> _Task_:
This exercise calls for every record to be set down exactly.

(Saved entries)
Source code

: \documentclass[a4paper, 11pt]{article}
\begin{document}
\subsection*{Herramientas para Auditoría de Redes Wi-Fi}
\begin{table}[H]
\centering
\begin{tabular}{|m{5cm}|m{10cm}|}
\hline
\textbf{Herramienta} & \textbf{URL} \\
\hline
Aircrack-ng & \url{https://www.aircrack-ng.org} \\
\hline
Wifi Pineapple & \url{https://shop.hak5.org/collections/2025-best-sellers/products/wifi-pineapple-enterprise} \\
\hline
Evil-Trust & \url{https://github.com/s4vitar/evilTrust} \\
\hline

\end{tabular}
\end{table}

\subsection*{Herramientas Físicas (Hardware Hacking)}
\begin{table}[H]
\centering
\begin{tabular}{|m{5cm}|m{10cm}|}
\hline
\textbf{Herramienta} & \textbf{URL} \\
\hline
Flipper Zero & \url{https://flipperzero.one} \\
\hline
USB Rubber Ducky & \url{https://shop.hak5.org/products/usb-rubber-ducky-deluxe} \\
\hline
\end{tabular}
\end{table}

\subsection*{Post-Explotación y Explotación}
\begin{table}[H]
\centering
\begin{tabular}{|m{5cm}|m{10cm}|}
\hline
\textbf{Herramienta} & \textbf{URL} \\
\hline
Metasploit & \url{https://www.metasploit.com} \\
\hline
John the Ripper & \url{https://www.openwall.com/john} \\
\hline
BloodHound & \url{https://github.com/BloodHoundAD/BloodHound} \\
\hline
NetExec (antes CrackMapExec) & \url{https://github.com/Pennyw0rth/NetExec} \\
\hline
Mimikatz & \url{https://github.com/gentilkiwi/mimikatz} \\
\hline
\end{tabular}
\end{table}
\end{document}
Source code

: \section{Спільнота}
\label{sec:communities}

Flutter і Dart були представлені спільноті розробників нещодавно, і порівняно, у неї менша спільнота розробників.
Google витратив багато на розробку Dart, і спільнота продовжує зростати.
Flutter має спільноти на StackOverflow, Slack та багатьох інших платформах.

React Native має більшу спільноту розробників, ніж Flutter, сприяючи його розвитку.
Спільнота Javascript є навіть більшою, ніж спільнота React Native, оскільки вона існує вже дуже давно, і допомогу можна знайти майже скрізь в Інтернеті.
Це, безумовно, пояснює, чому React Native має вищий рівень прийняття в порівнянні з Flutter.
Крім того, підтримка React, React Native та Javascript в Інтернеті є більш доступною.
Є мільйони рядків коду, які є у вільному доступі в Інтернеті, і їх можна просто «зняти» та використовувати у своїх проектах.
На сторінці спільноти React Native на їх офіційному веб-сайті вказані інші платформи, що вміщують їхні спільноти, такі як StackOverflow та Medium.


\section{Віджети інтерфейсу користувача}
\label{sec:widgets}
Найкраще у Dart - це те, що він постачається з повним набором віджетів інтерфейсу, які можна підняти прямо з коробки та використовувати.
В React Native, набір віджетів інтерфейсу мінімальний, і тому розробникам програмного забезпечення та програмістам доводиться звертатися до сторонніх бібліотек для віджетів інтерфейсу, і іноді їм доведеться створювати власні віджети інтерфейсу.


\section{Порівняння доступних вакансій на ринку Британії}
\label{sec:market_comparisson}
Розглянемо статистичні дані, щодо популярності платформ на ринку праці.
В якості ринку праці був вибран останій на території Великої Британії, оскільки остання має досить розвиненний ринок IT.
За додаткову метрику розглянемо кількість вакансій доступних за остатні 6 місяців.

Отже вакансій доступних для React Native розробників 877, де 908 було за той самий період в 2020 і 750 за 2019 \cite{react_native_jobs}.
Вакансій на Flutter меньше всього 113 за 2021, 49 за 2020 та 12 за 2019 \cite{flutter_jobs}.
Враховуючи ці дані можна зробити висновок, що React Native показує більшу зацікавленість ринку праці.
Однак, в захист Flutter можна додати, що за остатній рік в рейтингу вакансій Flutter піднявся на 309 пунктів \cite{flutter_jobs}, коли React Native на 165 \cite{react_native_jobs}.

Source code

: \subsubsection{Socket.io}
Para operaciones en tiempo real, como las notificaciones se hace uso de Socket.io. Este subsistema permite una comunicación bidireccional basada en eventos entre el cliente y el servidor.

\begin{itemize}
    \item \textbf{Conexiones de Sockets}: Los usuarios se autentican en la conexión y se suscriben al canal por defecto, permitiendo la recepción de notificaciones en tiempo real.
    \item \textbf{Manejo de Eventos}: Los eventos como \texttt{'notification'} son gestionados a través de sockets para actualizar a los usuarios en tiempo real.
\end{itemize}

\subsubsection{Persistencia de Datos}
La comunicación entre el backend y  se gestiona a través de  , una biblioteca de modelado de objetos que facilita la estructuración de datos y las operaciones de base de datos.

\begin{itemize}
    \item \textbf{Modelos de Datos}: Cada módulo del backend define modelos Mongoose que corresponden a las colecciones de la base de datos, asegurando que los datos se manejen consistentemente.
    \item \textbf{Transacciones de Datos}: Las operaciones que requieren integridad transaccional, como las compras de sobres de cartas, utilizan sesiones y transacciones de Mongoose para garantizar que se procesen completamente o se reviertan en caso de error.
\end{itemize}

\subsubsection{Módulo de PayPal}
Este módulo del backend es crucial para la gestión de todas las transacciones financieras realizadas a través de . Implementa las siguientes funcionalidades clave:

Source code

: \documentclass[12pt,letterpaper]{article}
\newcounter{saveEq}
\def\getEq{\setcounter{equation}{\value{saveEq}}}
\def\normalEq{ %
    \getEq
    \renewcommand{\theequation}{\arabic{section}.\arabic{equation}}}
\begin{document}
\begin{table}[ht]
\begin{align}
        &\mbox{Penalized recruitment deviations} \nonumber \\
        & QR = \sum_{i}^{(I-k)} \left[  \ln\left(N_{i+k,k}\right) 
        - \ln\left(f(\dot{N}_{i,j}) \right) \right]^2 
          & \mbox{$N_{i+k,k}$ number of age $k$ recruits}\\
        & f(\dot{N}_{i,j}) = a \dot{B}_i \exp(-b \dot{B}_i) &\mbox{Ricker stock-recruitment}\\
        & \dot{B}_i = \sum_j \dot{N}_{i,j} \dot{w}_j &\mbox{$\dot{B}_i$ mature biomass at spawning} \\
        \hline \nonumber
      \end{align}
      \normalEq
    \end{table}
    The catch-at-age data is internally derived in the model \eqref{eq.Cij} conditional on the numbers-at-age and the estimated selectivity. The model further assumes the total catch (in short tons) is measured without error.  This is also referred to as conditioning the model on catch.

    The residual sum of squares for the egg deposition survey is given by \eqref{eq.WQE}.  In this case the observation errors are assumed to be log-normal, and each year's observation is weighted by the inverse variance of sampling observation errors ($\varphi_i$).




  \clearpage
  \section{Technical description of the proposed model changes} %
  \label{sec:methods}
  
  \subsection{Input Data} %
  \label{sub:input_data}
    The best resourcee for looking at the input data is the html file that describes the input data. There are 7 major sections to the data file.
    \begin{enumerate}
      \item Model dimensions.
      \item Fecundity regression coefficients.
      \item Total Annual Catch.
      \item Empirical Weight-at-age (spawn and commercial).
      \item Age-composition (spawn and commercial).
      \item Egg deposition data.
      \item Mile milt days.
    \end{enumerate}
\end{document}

> _Exercise response_:
Source code

: \documentclass[a4paper, 11pt]{article}
\begin{document}
\subsection*{Herramientas para Auditoría de Redes Wi-Fi}
\begin{table}[H]
\centering
\begin{tabular}{|m{5cm}|m{10cm}|}
\hline
\textbf{Herramienta} & \textbf{URL} \\
\hline
Aircrack-ng & \url{https://www.aircrack-ng.org} \\
\hline
Wifi Pineapple & \url{https://shop.hak5.org/collections/2025-best-sellers/products/wifi-pineapple-enterprise} \\
\hline
Evil-Trust & \url{https://github.com/s4vitar/evilTrust} \\
\hline

\end{tabular}
\end{table}

\subsection*{Herramientas Físicas (Hardware Hacking)}
\begin{table}[H]
\centering
\begin{tabular}{|m{5cm}|m{10cm}|}
\hline
\textbf{Herramienta} & \textbf{URL} \\
\hline
Flipper Zero & \url{https://flipperzero.one} \\
\hline
USB Rubber Ducky & \url{https://shop.hak5.org/products/usb-rubber-ducky-deluxe} \\
\hline
\end{tabular}
\end{table}

\subsection*{Post-Explotación y Explotación}
\begin{table}[H]
\centering
\begin{tabular}{|m{5cm}|m{10cm}|}
\hline
\textbf{Herramienta} & \textbf{URL} \\
\hline
Metasploit & \url{https://www.metasploit.com} \\
\hline
John the Ripper & \url{https://www.openwall.com/john} \\
\hline
BloodHound & \url{https://github.com/BloodHoundAD/BloodHound} \\
\hline
NetExec (antes CrackMapExec) & \url{https://github.com/Pennyw0rth/NetExec} \\
\hline
Mimikatz & \url{https://github.com/gentilkiwi/mimikatz} \\
\hline
\end{tabular}
\end{table}
\end{document}
Source code

: \section{Спільнота}
\label{sec:communities}

Flutter і Dart були представлені спільноті розробників нещодавно, і порівняно, у неї менша спільнота розробників.
Google витратив багато на розробку Dart, і спільнота продовжує зростати.
Flutter має спільноти на StackOverflow, Slack та багатьох інших платформах.

React Native має більшу спільноту розробників, ніж Flutter, сприяючи його розвитку.
Спільнота Javascript є навіть більшою, ніж спільнота React Native, оскільки вона існує вже дуже давно, і допомогу можна знайти майже скрізь в Інтернеті.
Це, безумовно, пояснює, чому React Native має вищий рівень прийняття в порівнянні з Flutter.
Крім того, підтримка React, React Native та Javascript в Інтернеті є більш доступною.
Є мільйони рядків коду, які є у вільному доступі в Інтернеті, і їх можна просто «зняти» та використовувати у своїх проектах.
На сторінці спільноти React Native на їх офіційному веб-сайті вказані інші платформи, що вміщують їхні спільноти, такі як StackOverflow та Medium.


\section{Віджети інтерфейсу користувача}
\label{sec:widgets}
Найкраще у Dart - це те, що він постачається з повним набором віджетів інтерфейсу, які можна підняти прямо з коробки та використовувати.
В React Native, набір віджетів інтерфейсу мінімальний, і тому розробникам програмного забезпечення та програмістам доводиться звертатися до сторонніх бібліотек для віджетів інтерфейсу, і іноді їм доведеться створювати власні віджети інтерфейсу.


\section{Порівняння доступних вакансій на ринку Британії}
\label{sec:market_comparisson}
Розглянемо статистичні дані, щодо популярності платформ на ринку праці.
В якості ринку праці був вибран останій на території Великої Британії, оскільки остання має досить розвиненний ринок IT.
За додаткову метрику розглянемо кількість вакансій доступних за остатні 6 місяців.

Отже вакансій доступних для React Native розробників 877, де 908 було за той самий період в 2020 і 750 за 2019 \cite{react_native_jobs}.
Вакансій на Flutter меньше всього 113 за 2021, 49 за 2020 та 12 за 2019 \cite{flutter_jobs}.
Враховуючи ці дані можна зробити висновок, що React Native показує більшу зацікавленість ринку праці.
Однак, в захист Flutter можна додати, що за остатній рік в рейтингу вакансій Flutter піднявся на 309 пунктів \cite{flutter_jobs}, коли React Native на 165 \cite{react_native_jobs}.

Source code

: \subsubsection{Socket.io}
Para operaciones en tiempo real, como las notificaciones se hace uso de Socket.io. Este subsistema permite una comunicación bidireccional basada en eventos entre el cliente y el servidor.

\begin{itemize}
    \item \textbf{Conexiones de Sockets}: Los usuarios se autentican en la conexión y se suscriben al canal por defecto, permitiendo la recepción de notificaciones en tiempo real.
    \item \textbf{Manejo de Eventos}: Los eventos como \texttt{'notification'} son gestionados a través de sockets para actualizar a los usuarios en tiempo real.
\end{itemize}

\subsubsection{Persistencia de Datos}
La comunicación entre el backend y  se gestiona a través de  , una biblioteca de modelado de objetos que facilita la estructuración de datos y las operaciones de base de datos.

\begin{itemize}
    \item \textbf{Modelos de Datos}: Cada módulo del backend define modelos Mongoose que corresponden a las colecciones de la base de datos, asegurando que los datos se manejen consistentemente.
    \item \textbf{Transacciones de Datos}: Las operaciones que requieren integridad transaccional, como las compras de sobres de cartas, utilizan sesiones y transacciones de Mongoose para garantizar que se procesen completamente o se reviertan en caso de error.
\end{itemize}

\subsubsection{Módulo de PayPal}
Este módulo del backend es crucial para la gestión de todas las transacciones financieras realizadas a través de . Implementa las siguientes funcionalidades clave:

Source code

: \documentclass[12pt,letterpaper]{article}
\newcounter{saveEq}
\def\getEq{\setcounter{equation}{\value{saveEq}}}
\def\normalEq{ %
    \getEq
    \renewcommand{\theequation}{\arabic{section}.\arabic{equation}}}
\begin{document}
\begin{table}[ht]
\begin{align}
        &\mbox{Penalized recruitment deviations} \nonumber \\
        & QR = \sum_{i}^{(I-k)} \left[  \ln\left(N_{i+k,k}\right) 
        - \ln\left(f(\dot{N}_{i,j}) \right) \right]^2 
          & \mbox{$N_{i+k,k}$ number of age $k$ recruits}\\
        & f(\dot{N}_{i,j}) = a \dot{B}_i \exp(-b \dot{B}_i) &\mbox{Ricker stock-recruitment}\\
        & \dot{B}_i = \sum_j \dot{N}_{i,j} \dot{w}_j &\mbox{$\dot{B}_i$ mature biomass at spawning} \\
        \hline \nonumber
      \end{align}
      \normalEq
    \end{table}
    The catch-at-age data is internally derived in the model \eqref{eq.Cij} conditional on the numbers-at-age and the estimated selectivity. The model further assumes the total catch (in short tons) is measured without error.  This is also referred to as conditioning the model on catch.

    The residual sum of squares for the egg deposition survey is given by \eqref{eq.WQE}.  In this case the observation errors are assumed to be log-normal, and each year's observation is weighted by the inverse variance of sampling observation errors ($\varphi_i$).




  \clearpage
  \section{Technical description of the proposed model changes} %
  \label{sec:methods}
  
  \subsection{Input Data} %
  \label{sub:input_data}
    The best resourcee for looking at the input data is the html file that describes the input data. There are 7 major sections to the data file.
    \begin{enumerate}
      \item Model dimensions.
      \item Fecundity regression coefficients.
      \item Total Annual Catch.
      \item Empirical Weight-at-age (spawn and commercial).
      \item Age-composition (spawn and commercial).
      \item Egg deposition data.
      \item Mile milt days.
    \end{enumerate}
\end{document}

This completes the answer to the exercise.